AI Applied to Speech Technologies

Currently, main research direction involves the development and application of AI paradigms to speech domains, in particular ASR and SLU. Below a couple of examples.

Continual Learning for SLU

The capabilities of continually learning new tasks is a crucial feature for applications based on spoken language understanding.

We are investigating solutions based on knowledge distillation and contrastive learning in multimodal domains (speech+text) to reduce the impact of catastrophic forgetting

Federated Learning


Federated Learning has been widely used as an effec
tive decentralized technique that collaboratively learns a shared prediction model while keeping the data local on different clients. Unfortunately, fine-tuining large foundation models for ASR purposes is often not viable for several reasons.

We are investigating methods tailored to ASR and speech processing which allow:

  • efficient client-server communication via PEFT
  • use of etherogeneous architectures for different edge devices via early exiting

Dynamic models for speech processing

The ability to dynamically adjust the computational load of neural models during inference is crucial for on-device processing scenarios characterised by limited and time-varying computational resources.

Early Exits

A solution is represented by “early-exit” architectures that introduce intermediate exit branches.

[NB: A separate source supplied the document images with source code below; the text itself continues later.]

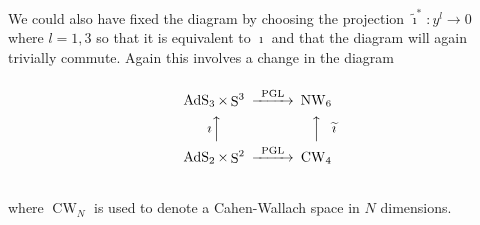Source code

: \documentclass[14pt, a4paper, titlepage]{slides}
\DeclareMathOperator{\AdS}{AdS}
\DeclareMathOperator{\Sphere}{S}
\DeclareMathOperator{\NW}{NW}
\DeclareMathOperator{\CW}{CW}
\let\S\Sphere
\begin{document}
We could also have fixed the diagram by choosing the projection
$\widetilde{\imath}^*: y^l\rightarrow 0$ where $l=1,3$ so that it is equivalent
to $\imath$ and that the diagram will again trivially commute. Again this
involves a change in the diagram
\begin{equation*}
  \begin{CD}
    @.\\
    \AdS_3 \times \S^3             @>\text{PGL}>> \NW_6\\
    \text{$\imath$}@AAA @AAA\text{$\widetilde{\imath}$}\\
    \AdS_2 \times \S^2             @>\text{PGL}>> \CW_4\\
    @.
  \end{CD}
\end{equation*}
where $\CW_N$ is used to denote a Cahen-Wallach space in $N$ dimensions.
\end{document}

The input is not processed by all layers of the neural network but only a subset of them, returning the result at an intermediate layer and bypassing operations in the layers not traversed. 

Erly-exit architectures enable resource-aware processing, where a single model can be used on heterogeneous devices, as well as result-aware processing, where the model selects the earliest exit that achieves the same performance as
the entire network.

Sound Event Detection for IoT embedded platforms

In collaboration with my colleagues of the E3DA research team, I am working towards porting SED state-of-the-art solutions on IoT low-power platforms. This activity is part of the City Sensing project of the Digital Society line, which aims at developing technologies for smart cities and communities.
The first achievement was the implementation on an embedded device of a real time demonstrator capable of achieving state-of-the-art performance on UrbanSound8k.

Speaker diarization and verification

I address the speaker recognition problem in presence of reverberant distant speech. In particular, model adaptation and effective combinations of multiple distributed microphones mitigate the effects of reverberation. [IS13, IS15, odissey16]

Currently, I am focusing on speaker diarization, also on telephone speech, implementing the most advanced state-of-the-art approaches based on deep learning (i.e. speaker embeddings).

In particular, on-line supervised clustering is emerging as an interesting direction to directly optimize the clustering stage on the data.

 
Check out our github repo

Audio-Visual processing

Recently, in collaboration with the Center for Intelligent Sensing at Queen Mary University London, I have been working on multimodal processing, focusing in particular on person recognition with sensors for person-centered scenarios (i.e. using wearable devices). Specifically, the main focus was on unsupervised on-line adaptation of the target models.

We have also investigated audio-visual person tracking for co-located sensing platforms and we are recently addressing multimodal emotion recognition.

Visit the page of the audio-visual processing joint project with QMUL for more details.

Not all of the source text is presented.